(Exercise data)

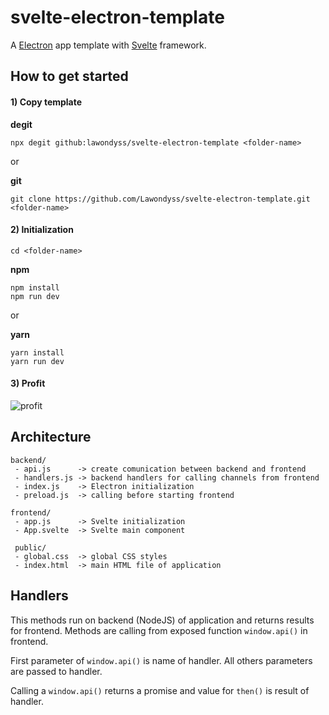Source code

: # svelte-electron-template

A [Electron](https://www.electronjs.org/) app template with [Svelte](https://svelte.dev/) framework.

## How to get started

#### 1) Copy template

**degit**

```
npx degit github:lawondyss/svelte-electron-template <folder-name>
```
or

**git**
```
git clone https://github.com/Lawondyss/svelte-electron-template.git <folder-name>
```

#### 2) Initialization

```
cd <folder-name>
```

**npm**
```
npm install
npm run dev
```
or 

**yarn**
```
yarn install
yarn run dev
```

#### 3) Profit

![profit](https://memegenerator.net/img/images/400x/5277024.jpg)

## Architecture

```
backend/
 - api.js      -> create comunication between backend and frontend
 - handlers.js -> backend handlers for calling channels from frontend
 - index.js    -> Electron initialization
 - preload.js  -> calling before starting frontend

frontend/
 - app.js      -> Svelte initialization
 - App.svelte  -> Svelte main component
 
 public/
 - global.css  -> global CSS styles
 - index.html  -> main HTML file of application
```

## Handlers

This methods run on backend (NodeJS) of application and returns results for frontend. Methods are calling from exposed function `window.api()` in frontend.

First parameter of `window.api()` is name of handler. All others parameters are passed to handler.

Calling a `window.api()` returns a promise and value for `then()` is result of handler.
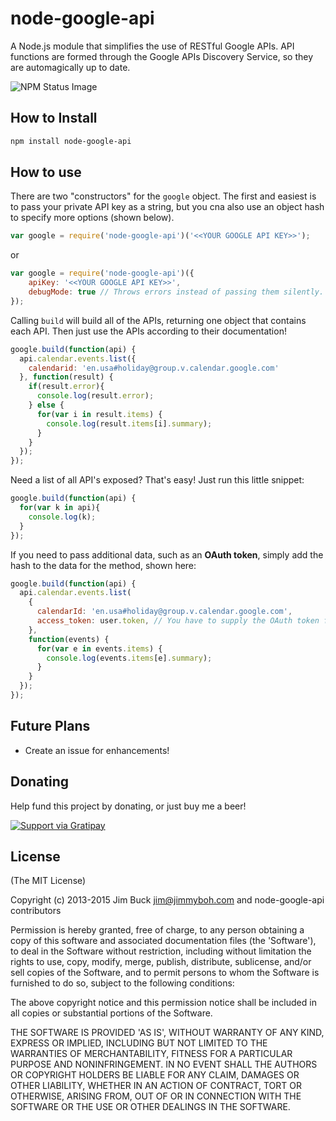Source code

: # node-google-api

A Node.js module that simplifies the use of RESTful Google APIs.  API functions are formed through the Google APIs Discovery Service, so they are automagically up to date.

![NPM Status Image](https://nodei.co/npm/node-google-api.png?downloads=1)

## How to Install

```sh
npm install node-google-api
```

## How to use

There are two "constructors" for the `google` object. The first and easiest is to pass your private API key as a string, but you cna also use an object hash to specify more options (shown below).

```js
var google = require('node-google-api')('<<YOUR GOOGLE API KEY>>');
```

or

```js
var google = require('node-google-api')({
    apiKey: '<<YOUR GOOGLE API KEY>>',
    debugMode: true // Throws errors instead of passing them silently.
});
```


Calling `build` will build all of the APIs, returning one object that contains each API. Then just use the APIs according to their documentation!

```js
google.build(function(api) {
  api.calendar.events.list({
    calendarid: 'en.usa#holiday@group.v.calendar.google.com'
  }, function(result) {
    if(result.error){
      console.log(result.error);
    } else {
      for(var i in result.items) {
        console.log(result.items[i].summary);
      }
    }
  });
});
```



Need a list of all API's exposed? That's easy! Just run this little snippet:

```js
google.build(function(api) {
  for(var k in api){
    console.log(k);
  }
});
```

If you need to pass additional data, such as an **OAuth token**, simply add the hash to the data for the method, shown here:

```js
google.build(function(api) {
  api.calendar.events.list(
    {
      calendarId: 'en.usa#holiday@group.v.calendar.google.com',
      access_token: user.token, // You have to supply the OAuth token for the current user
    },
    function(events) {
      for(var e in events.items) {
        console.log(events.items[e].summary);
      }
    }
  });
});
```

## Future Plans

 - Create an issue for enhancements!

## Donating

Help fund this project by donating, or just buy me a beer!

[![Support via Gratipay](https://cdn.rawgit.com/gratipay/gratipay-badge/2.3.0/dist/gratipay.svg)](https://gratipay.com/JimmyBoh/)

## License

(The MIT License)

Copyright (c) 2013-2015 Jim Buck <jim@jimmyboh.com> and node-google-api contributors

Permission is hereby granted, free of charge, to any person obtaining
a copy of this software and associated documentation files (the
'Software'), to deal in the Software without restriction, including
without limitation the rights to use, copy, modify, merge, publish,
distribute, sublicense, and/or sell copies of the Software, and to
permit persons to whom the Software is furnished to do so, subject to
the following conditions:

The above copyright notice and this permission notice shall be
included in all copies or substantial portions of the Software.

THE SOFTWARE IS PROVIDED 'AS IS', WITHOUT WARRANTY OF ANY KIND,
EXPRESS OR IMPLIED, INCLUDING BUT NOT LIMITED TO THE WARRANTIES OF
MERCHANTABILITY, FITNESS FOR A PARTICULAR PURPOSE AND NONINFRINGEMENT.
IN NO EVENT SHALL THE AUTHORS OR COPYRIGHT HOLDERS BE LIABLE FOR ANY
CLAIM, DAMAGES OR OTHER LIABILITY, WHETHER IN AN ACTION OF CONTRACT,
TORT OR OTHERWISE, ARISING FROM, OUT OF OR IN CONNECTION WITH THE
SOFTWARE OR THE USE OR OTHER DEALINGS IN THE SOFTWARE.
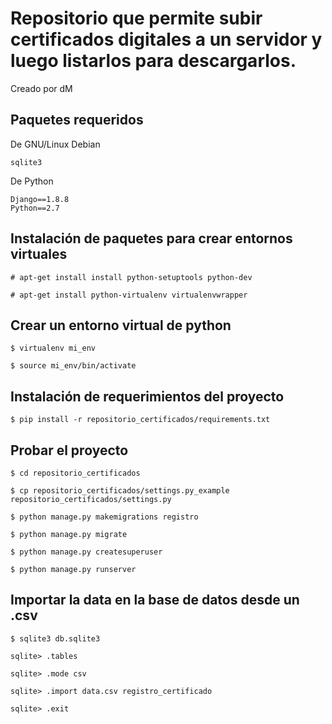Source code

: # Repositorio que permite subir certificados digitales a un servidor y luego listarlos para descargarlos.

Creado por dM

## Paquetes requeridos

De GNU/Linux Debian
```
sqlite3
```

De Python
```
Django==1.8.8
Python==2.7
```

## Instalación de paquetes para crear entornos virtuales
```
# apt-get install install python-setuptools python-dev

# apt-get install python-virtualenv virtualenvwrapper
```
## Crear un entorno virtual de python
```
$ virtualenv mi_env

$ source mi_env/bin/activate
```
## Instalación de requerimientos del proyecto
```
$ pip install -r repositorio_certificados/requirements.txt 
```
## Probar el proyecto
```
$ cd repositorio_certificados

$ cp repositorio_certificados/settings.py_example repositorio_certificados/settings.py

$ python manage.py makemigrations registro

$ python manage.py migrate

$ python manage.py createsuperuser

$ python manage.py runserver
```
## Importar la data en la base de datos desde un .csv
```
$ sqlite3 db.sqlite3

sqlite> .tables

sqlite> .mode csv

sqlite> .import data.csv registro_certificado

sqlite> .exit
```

(End Exercise data)
(Exercise data)

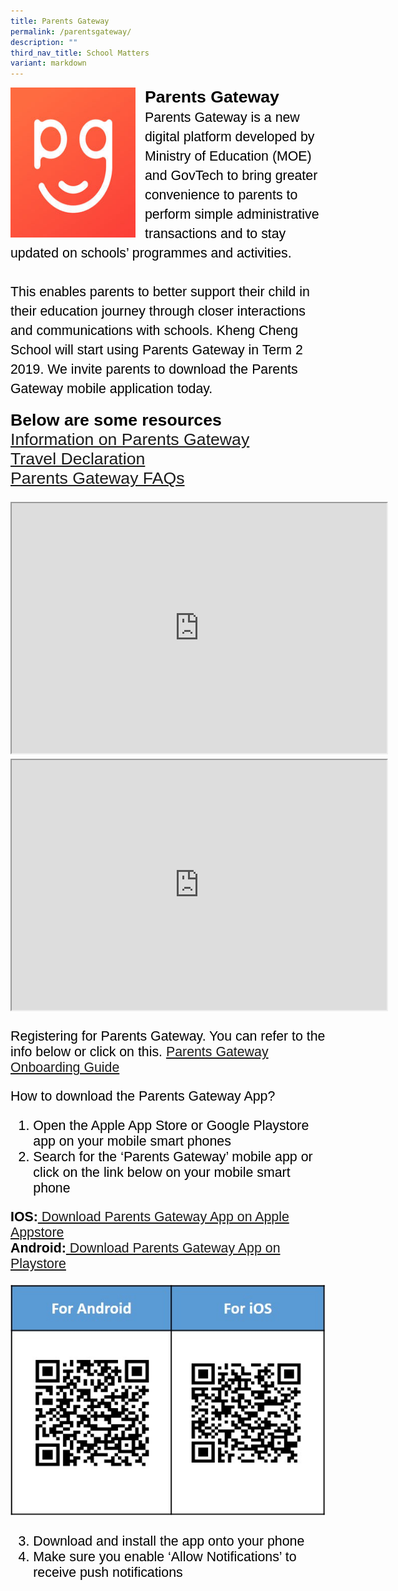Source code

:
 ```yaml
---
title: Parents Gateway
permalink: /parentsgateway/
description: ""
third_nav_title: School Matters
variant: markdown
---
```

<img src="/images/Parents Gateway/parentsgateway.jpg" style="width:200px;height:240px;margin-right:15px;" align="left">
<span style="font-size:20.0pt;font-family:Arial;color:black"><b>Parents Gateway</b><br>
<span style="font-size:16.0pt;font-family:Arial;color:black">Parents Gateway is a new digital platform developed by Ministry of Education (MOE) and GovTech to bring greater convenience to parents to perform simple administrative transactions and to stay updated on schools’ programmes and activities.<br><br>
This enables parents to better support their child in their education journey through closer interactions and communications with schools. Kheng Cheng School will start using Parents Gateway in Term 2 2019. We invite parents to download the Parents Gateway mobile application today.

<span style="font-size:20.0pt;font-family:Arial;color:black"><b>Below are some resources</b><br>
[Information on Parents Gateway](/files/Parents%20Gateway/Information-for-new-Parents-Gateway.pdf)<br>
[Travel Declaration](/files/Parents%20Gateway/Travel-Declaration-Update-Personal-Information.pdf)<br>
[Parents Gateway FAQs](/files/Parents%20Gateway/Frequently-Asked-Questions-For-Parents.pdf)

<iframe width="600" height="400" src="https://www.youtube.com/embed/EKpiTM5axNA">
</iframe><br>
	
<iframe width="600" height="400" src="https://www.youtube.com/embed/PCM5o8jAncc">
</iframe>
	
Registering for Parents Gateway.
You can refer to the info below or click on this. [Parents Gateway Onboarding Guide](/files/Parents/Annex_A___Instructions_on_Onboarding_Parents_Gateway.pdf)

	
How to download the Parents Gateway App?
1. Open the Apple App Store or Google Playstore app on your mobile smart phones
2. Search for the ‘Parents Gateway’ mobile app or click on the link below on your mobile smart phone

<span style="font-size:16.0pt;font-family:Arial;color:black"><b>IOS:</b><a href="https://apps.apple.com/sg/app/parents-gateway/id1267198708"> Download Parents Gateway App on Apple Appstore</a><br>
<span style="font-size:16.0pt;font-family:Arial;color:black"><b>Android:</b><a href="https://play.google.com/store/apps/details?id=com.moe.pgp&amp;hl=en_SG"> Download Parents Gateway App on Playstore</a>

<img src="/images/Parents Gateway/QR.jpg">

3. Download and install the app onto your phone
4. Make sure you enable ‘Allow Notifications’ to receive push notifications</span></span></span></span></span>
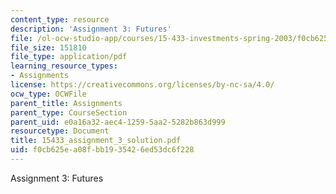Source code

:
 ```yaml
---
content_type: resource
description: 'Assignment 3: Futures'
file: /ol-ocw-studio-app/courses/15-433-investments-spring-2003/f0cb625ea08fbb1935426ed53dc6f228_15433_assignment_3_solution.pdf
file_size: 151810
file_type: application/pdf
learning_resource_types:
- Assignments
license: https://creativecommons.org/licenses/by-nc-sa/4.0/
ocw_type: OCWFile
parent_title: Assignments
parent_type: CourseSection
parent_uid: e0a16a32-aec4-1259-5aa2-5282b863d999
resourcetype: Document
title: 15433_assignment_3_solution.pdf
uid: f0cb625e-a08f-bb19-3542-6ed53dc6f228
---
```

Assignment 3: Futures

(End Exercise data)

**About this task:** Return all lines above that mention the word "virtualenv".

**Solution below:**
# apt-get install python-virtualenv virtualenvwrapper
$ virtualenv mi_env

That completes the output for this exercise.